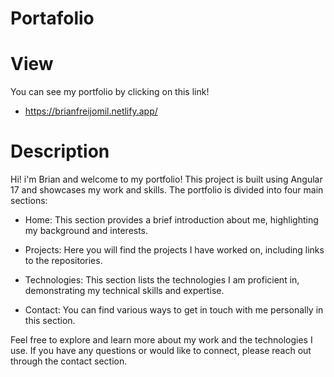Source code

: # Portafolio

# View

You can see my portfolio by clicking on this link!
- https://brianfreijomil.netlify.app/

# Description

Hi! i'm Brian and welcome to my portfolio! This project is built using Angular 17 and showcases my work and skills. The portfolio is divided into four main sections:

- Home: This section provides a brief introduction about me, highlighting my background and interests.

- Projects: Here you will find the projects I have worked on, including links to the repositories.

- Technologies: This section lists the technologies I am proficient in, demonstrating my technical skills and expertise.

- Contact: You can find various ways to get in touch with me personally in this section.

Feel free to explore and learn more about my work and the technologies I use. If you have any questions or would like to connect, please reach out through the contact section.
====
- _What you need to do_
For every line above that holds the string "skills", add one to a count; give that count alone.

- _Problem solution_
2